Exercise prompt: One range is to be output from the listing below, exactly as written: the line with "- **Activities**: Management, Consultancy, Software" to the line with "Every company needs", both kept.

Data records:

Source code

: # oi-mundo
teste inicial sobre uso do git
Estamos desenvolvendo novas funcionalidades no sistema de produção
...
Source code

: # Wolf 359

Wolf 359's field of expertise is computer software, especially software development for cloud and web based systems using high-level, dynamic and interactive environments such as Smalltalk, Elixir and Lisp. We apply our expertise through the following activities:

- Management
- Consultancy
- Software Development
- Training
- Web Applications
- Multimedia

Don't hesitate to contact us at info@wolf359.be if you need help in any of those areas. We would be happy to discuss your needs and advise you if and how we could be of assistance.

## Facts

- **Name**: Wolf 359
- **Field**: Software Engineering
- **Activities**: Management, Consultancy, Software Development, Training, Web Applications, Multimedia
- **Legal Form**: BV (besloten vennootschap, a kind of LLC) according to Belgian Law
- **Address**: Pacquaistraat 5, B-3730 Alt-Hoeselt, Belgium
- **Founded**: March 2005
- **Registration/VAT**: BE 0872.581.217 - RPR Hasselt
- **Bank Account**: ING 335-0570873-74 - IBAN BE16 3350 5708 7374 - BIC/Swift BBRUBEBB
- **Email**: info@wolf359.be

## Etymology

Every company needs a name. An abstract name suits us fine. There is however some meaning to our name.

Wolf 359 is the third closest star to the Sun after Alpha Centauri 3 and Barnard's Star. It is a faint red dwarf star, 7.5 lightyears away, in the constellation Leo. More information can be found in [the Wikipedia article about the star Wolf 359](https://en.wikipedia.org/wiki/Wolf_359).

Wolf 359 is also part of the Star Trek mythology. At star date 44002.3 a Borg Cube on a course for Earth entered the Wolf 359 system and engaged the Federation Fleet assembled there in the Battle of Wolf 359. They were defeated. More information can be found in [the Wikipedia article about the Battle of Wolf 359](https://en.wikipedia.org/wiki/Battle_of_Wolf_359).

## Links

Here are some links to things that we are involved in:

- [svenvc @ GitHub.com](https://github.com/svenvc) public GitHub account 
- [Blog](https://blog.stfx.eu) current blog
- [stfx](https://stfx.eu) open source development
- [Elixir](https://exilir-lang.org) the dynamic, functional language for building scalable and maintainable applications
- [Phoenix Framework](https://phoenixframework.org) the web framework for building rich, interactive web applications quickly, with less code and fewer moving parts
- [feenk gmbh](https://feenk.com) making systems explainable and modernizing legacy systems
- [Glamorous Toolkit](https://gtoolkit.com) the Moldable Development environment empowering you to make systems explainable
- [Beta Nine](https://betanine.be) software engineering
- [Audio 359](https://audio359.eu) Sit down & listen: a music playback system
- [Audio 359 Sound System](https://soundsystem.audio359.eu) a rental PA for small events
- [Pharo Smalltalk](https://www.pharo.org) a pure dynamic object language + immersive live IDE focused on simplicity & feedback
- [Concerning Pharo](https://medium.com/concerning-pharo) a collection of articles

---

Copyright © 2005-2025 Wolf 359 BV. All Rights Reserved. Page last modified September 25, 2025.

Result for this task:
- **Activities**: Management, Consultancy, Software Development, Training, Web Applications, Multimedia
- **Legal Form**: BV (besloten vennootschap, a kind of LLC) according to Belgian Law
- **Address**: Pacquaistraat 5, B-3730 Alt-Hoeselt, Belgium
- **Founded**: March 2005
- **Registration/VAT**: BE 0872.581.217 - RPR Hasselt
- **Bank Account**: ING 335-0570873-74 - IBAN BE16 3350 5708 7374 - BIC/Swift BBRUBEBB
- **Email**: info@wolf359.be

## Etymology

Every company needs a name. An abstract name suits us fine. There is however some meaning to our name.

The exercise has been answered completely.